- ABOUT THIS TASK:
What do the lines say from the start of the entries through the one containing "## Concepts"? Repeat them exactly.

- AVAILABLE DATA:
- - - - - - -
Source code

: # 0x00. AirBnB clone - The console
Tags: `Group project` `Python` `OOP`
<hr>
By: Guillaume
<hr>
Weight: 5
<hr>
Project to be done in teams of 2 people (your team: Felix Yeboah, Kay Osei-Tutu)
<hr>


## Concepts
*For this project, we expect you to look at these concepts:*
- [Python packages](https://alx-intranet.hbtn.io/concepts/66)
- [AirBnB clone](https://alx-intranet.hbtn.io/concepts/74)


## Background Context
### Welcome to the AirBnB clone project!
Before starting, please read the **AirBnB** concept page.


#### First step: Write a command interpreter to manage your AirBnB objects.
- - - - - - -
- WRITTEN SOLUTION:
Source code

: # 0x00. AirBnB clone - The console
Tags: `Group project` `Python` `OOP`
<hr>
By: Guillaume
<hr>
Weight: 5
<hr>
Project to be done in teams of 2 people (your team: Felix Yeboah, Kay Osei-Tutu)
<hr>


## Concepts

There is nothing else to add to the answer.